California Gov. Jerry Brown Orders Aggressive Greenhouse Gas Cuts By 2030

California Gov. Jerry Brown Orders Aggressive Greenhouse Gas Cuts By 2030
California Gov. Jerry Brown talks to reporters after a three-hour meeting on the drought with agricultural, environmental and urban water agency leaders from across California, Wednesday, April 8, 2015, at his Capitol office in Sacramento. (AP Photo/Rich Pedroncelli)
California Gov. Jerry Brown talks to reporters after a three-hour meeting on the drought with agricultural, environmental and urban water agency leaders from across California, Wednesday, April 8, 2015, at his Capitol office in Sacramento. (AP Photo/Rich Pedroncelli)

California Gov. Jerry Brown issued an executive order Wednesday directing the state to cut is greenhouse gas emissions 40 percent below 1990 levels by 2030, the toughest proposed cuts of any state in the nation.

The 2030 target will ensure that California can meet its emissions target for the middle of this century, which calls for an 80 percent cut by 2050, Brown said.

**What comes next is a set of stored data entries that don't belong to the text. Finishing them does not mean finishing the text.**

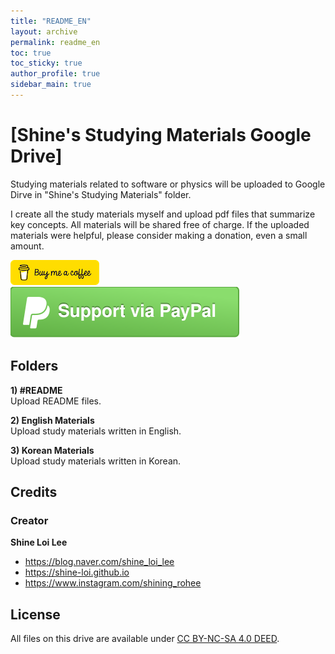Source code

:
 ```yaml
---
title: "README_EN"
layout: archive
permalink: readme_en
toc: true
toc_sticky: true
author_profile: true
sidebar_main: true
---
```

# [Shine's Studying Materials Google Drive]

Studying materials related to software or physics will be uploaded to Google Dirve in "Shine's Studying Materials" folder.

I create all the study materials myself and upload pdf files that summarize key concepts. All materials will be shared free of charge. If the uploaded materials were helpful, please consider making a donation, even a small amount.

[!["Buy Me A Coffee"](https://raw.githubusercontent.com/Shine-Loi/Shine-Loi.github.io/master/assets/images/Buymeacoffee.png)](https://www.buymeacoffee.com/shine_loi_lee)
[![Support via PayPal](https://raw.githubusercontent.com/Shine-Loi/Shine-Loi.github.io/41d049ca49169c961adde8f77b7d0f6981851ea3/assets/images/Paypal.svg)](https://paypal.me/goldbin0514?country.x=KR&locale.x=ko_KR)


## Folders
**1) #README**\
Upload README files.

**2) English Materials**\
Upload study materials written in English.

**3) Korean Materials**\
Upload study materials written in Korean.

## Credits
### Creator
**Shine Loi Lee**
- <https://blog.naver.com/shine_loi_lee>
- <https://shine-loi.github.io>
- <https://www.instagram.com/shining_rohee>

## License
All files on this drive are available under [CC BY-NC-SA 4.0 DEED](https://creativecommons.org/licenses/by-nc-sa/4.0/).
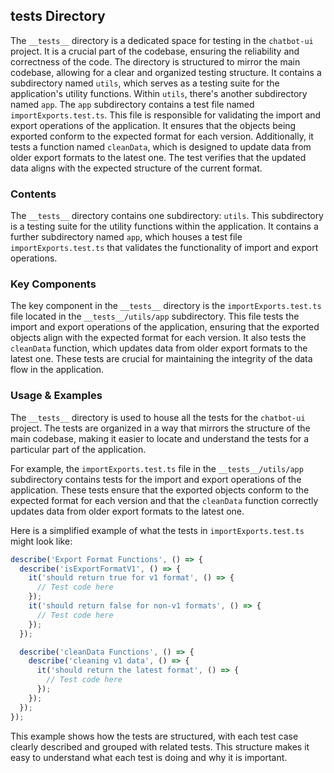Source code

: 
## __tests__ Directory

The `__tests__` directory is a dedicated space for testing in the `chatbot-ui` project. It is a crucial part of the codebase, ensuring the reliability and correctness of the code. The directory is structured to mirror the main codebase, allowing for a clear and organized testing structure. It contains a subdirectory named `utils`, which serves as a testing suite for the application's utility functions. Within `utils`, there's another subdirectory named `app`. The `app` subdirectory contains a test file named `importExports.test.ts`. This file is responsible for validating the import and export operations of the application. It ensures that the objects being exported conform to the expected format for each version. Additionally, it tests a function named `cleanData`, which is designed to update data from older export formats to the latest one. The test verifies that the updated data aligns with the expected structure of the current format.

### Contents

The `__tests__` directory contains one subdirectory: `utils`. This subdirectory is a testing suite for the utility functions within the application. It contains a further subdirectory named `app`, which houses a test file `importExports.test.ts` that validates the functionality of import and export operations.

### Key Components

The key component in the `__tests__` directory is the `importExports.test.ts` file located in the `__tests__/utils/app` subdirectory. This file tests the import and export operations of the application, ensuring that the exported objects align with the expected format for each version. It also tests the `cleanData` function, which updates data from older export formats to the latest one. These tests are crucial for maintaining the integrity of the data flow in the application.

### Usage & Examples

The `__tests__` directory is used to house all the tests for the `chatbot-ui` project. The tests are organized in a way that mirrors the structure of the main codebase, making it easier to locate and understand the tests for a particular part of the application.

For example, the `importExports.test.ts` file in the `__tests__/utils/app` subdirectory contains tests for the import and export operations of the application. These tests ensure that the exported objects conform to the expected format for each version and that the `cleanData` function correctly updates data from older export formats to the latest one.

Here is a simplified example of what the tests in `importExports.test.ts` might look like:

```typescript
describe('Export Format Functions', () => {
  describe('isExportFormatV1', () => {
    it('should return true for v1 format', () => {
      // Test code here
    });
    it('should return false for non-v1 formats', () => {
      // Test code here
    });
  });

  describe('cleanData Functions', () => {
    describe('cleaning v1 data', () => {
      it('should return the latest format', () => {
        // Test code here
      });
    });
  });
});
```

This example shows how the tests are structured, with each test case clearly described and grouped with related tests. This structure makes it easy to understand what each test is doing and why it is important.
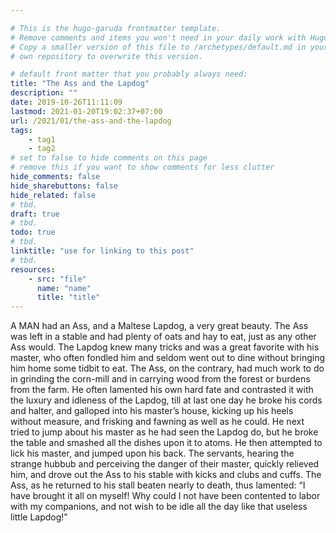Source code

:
 ```yaml
---

# This is the hugo-garuda frontmatter template.
# Remove comments and items you won't need in your daily work with Hugo.
# Copy a smaller version of this file to /archetypes/default.md in your
# own repository to overwrite this version.

# default front matter that you probably always need:
title: "The Ass and the Lapdog"
description: ""
date: 2019-10-26T11:11:09
lastmod: 2021-01-20T19:02:37+07:00
url: /2021/01/the-ass-and-the-lapdog
tags:
    - tag1
    - tag2
# set to false to hide comments on this page
# remove this if you want to show comments for less clutter
hide_comments: false
hide_sharebuttons: false
hide_related: false
# tbd.
draft: true
# tbd.
todo: true
# tbd.
linktitle: "use for linking to this post"
# tbd.
resources:
    - src: "file"
      name: "name"
      title: "title"
---
```

A MAN had an Ass, and a Maltese Lapdog, a very great beauty. The Ass was left in a stable and had plenty of oats and hay to eat, just as any other Ass would. The Lapdog knew many tricks and was a great favorite with his master, who often fondled him and seldom went out to dine without bringing him home some tidbit to eat. The Ass, on the contrary, had much work to do in grinding the corn-mill and in carrying wood from the forest or burdens from the farm. He often lamented his own hard fate and contrasted it with the luxury and idleness of the Lapdog, till at last one day he broke his cords and halter, and galloped into his master’s house, kicking up his heels without measure, and frisking and fawning as well as he could. He next tried to jump about his master as he had seen the Lapdog do, but he broke the table and smashed all the dishes upon it to atoms. He then attempted to lick his master, and jumped upon his back. The servants, hearing the strange hubbub and perceiving the danger of their master, quickly relieved him, and drove out the Ass to his stable with kicks and clubs and cuffs. The Ass, as he returned to his stall beaten nearly to death, thus lamented: “I have brought it all on myself! Why could I not have been contented to labor with my companions, and not wish to be idle all the day like that useless little Lapdog!”


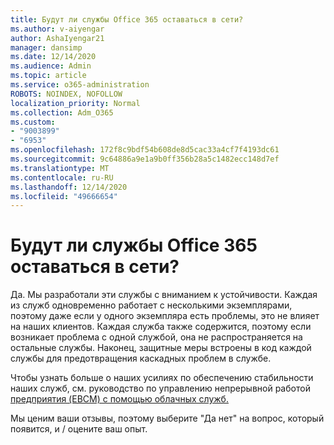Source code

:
 ```yaml
---
title: Будут ли службы Office 365 оставаться в сети?
ms.author: v-aiyengar
author: AshaIyengar21
manager: dansimp
ms.date: 12/14/2020
ms.audience: Admin
ms.topic: article
ms.service: o365-administration
ROBOTS: NOINDEX, NOFOLLOW
localization_priority: Normal
ms.collection: Adm_O365
ms.custom:
- "9003899"
- "6953"
ms.openlocfilehash: 172f8c9bdf54b608de8d5cac33a4cf7f4193dc61
ms.sourcegitcommit: 9c64886a9e1a9b0ff356b28a5c1482ecc148d7ef
ms.translationtype: MT
ms.contentlocale: ru-RU
ms.lasthandoff: 12/14/2020
ms.locfileid: "49666654"
---
```

# <a name="will-office-365-services-stay-online"></a>Будут ли службы Office 365 оставаться в сети?

Да. Мы разработали эти службы с вниманием к устойчивости. Каждая из служб одновременно работает с несколькими экземплярами, поэтому даже если у одного экземпляра есть проблемы, это не влияет на наших клиентов. Каждая служба также содержится, поэтому если возникает проблема с одной службой, она не распространяется на остальные службы. Наконец, защитные меры встроены в код каждой службы для предотвращения каскадных проблем в службе.

Чтобы узнать больше о наших усилиях по обеспечению стабильности наших служб, см. руководство по управлению непрерывной работой [предприятия (EBCM) с помощью облачных служб.](https://go.microsoft.com/fwlink/?linkid=2124377)

Мы ценим ваши отзывы, поэтому выберите "Да нет" на вопрос, который появится, и /  оцените ваш опыт.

The state is already on pace to meet its goal of bringing heat-trapping emissions down to 1990 levels by 2020, a target set under a 2006 state law.

"With this order, California sets a very high bar for itself and other states and nations, but it's one that must be reached -- for this generation and generations to come," said Brown in a statement Wednesday morning.

Brown noted that the target puts California in line with the European Union, which has also committed to a 40 percent reduction by 2030.

The governor's office also said the target would put the state on track to reduce its own emissions to the level that nations around the world will need to meet to limit global warming below 2 degrees Celsius, "the warming threshold at which scientists say there will likely be major climate disruptions such as super droughts and rising sea levels."

The cuts are more aggressive than the federal targets that the Obama administration has outlined, which call for reducing emissions 26 to 28 percent below 2005 levels by 2025. (Emissions levels were lower in 1990 than in 2005.)

Brown's executive order identified specific climate impacts to California, noting that the state is already seeing "loss of snowpack, drought, sea level rise, more frequent and intense wildfires, heat waves, more severe smog, and harm to natural and working lands."

"Governor Brown’s announcement demonstrates that California leaders can continue to set the pace for the rest of the world when it comes to tackling the urgent climate crisis and stepping up efforts to adapt to its already-harmful effects,” said Lauren Faber, West Coast political director at the Environmental Defense Fund, in a statement.